Ecom, Locom, or Informational: Google Tracks Locally and so Should You

The author’s views are entirely his or her own (excluding the unlikely event of hypnosis) and may not always reflect the views of Moz.

 The majority of surveyed consumers say that about half of their searches have a local intent, while the other half of queries can be satisfied with remote solutions. On either side of the chess board are businesses hoping Google will surface them fairly for appropriate keywords. 

SEOs and marketers hear both sides of what can sometimes sound like a battle, with clients of multiple models rarely satisfied with the SERPs.  

Meanwhile, the last two years have so blurred the lines of intent and fulfillment that it can start to feel rather vague at the agency level where a client falls within all of these possible identity categories: 

  • Local and independent/small

  • Local and part of a chain

  • Brick-and-mortar with in-store transactions only

  • Brick-and-mortar with digital shopping/delivery

  • SAB with or without online transactions

  • Solely virtual and independent/small

  • Solely virtual national brand

  • National brand that was virtual but is now showrooming or opening physical stores

  • B2B or B2C

  • Informational with unique income streams not from traditional sales

Defining the client’s model properly should be the first step in any campaign. What and where the business is has long defined a major portion of its opportunities for visibility in Google results. But the SEO game is changing. Whether a particular client is best served by focusing more on the guidelines for representing your business on Google or the QRG, SEOs need to be able to effectively track local SERPs, because they are either the main goal or the main competitor, and without a doubt, because Google is so local-aware. 

Local SERP tracking has historically been seen as challenging for any business type, but today, we’ll take a look at the lay of the competitive landscape and offer some helpful solutions.

Rooks: businesses for which physical locations are the stronghold

Whether a brand is little-known or a household name, if physical locations are its castle, then it will have become accustomed to eyeing virtual competitors warily.  

Local businesses are understandably frustrated when page one organic SERPs are gobbled up by virtual competitors, regardless of what is shown above them in the local packs:

 And SMBs are not pleased by national brands being given the spotlight in features like this one documented by Mike Blumenthal, in which Google is weirdly populating the People Also Search segment with big brand chains that don’t even have locations in his town:

 Meanwhile, Google’s increasingly powerful shopping environment largely defaults to massive and frequently virtual sellers unless the searcher filters results down with the “available nearby” or “smaller stores” option:  

Knights: business without physical locations that ship everywhere 

Fully virtual brands that don’t have a public physical home base but can gallop deliveries to customers everywhere have two main sources of concern. The first is the mere existence of local packs, which eat up so much mobile and desktop screen space that formerly belonged to organic results only: 

The second is the sheer volume of searches for which Google shows local packs and localized organic results. We’re fortunate to have some original data today from Moz’s own Dr.
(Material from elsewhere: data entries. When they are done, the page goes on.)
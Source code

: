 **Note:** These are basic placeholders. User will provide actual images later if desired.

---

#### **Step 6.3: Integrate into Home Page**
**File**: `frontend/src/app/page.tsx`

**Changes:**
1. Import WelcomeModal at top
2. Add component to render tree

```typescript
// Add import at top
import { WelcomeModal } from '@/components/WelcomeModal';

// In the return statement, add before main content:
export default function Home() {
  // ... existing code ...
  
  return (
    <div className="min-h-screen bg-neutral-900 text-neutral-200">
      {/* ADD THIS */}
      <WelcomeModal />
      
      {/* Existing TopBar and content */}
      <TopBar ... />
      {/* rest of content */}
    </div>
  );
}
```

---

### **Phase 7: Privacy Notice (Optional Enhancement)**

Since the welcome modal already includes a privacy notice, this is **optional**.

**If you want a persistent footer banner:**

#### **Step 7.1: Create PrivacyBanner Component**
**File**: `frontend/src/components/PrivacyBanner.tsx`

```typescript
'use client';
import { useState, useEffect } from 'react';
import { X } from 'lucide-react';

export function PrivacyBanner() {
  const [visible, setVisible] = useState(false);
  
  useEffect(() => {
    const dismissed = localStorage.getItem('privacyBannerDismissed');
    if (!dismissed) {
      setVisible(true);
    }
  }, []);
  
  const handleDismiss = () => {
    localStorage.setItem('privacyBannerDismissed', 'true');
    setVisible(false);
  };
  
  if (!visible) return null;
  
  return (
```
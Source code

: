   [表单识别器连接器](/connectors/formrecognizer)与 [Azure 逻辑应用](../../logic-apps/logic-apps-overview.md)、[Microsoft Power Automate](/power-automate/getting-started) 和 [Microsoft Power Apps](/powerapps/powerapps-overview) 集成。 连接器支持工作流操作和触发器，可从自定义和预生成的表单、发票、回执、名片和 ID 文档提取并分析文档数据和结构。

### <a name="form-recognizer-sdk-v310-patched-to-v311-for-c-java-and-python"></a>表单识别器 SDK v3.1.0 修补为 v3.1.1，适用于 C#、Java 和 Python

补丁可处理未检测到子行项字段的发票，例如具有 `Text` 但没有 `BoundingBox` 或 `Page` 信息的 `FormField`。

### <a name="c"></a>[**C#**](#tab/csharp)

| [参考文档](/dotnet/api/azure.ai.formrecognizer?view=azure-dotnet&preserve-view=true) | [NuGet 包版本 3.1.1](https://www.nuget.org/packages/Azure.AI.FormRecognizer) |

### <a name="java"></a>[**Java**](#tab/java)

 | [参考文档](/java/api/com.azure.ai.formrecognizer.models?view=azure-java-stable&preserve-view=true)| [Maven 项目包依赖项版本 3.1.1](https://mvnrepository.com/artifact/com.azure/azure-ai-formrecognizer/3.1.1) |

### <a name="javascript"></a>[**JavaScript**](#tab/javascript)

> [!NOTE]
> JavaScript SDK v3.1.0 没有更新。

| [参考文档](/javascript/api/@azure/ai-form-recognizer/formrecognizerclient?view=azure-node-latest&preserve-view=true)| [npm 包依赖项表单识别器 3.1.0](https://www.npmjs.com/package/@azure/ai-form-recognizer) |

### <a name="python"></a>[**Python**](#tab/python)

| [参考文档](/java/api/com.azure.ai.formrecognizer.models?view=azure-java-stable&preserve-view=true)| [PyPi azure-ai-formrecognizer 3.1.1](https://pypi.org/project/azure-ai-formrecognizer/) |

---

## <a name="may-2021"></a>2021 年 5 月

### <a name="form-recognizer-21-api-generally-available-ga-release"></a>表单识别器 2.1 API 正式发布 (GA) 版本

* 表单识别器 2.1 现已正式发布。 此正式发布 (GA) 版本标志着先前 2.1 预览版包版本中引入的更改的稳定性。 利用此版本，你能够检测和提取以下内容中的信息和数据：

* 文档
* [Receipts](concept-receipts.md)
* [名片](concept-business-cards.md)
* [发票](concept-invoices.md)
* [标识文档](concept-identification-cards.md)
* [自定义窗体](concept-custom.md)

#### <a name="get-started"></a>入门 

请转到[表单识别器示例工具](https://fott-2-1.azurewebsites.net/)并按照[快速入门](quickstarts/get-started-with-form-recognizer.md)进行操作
Peter J. Meyers. Pete ran 10,000 keywords through MozCast, half of which were localized to specific cities and half of which weren’t, and found that about one-third returned local pack results:


When a search is explicitly local, because the searcher has included a city name or a similar refinement in their language, we call this a “geo-modified” query, and it’s hard to complain when Google responds with nearby results. But Google almost always knows where a device is located, and virtual business owners find it hard that these “geo-located” searches frequently yield localized results as well, even though the searcher hasn’t specified a town, zip code, or similar modification. Google is quite convinced of the implicit local intent of countless keyword phrases. 

Clients running remote-only companies can find it hard to compete when Google places such emphasis on searcher locality and the localization of results. In order to vye for visibility, these entities have to be equipped to track local SERPs. 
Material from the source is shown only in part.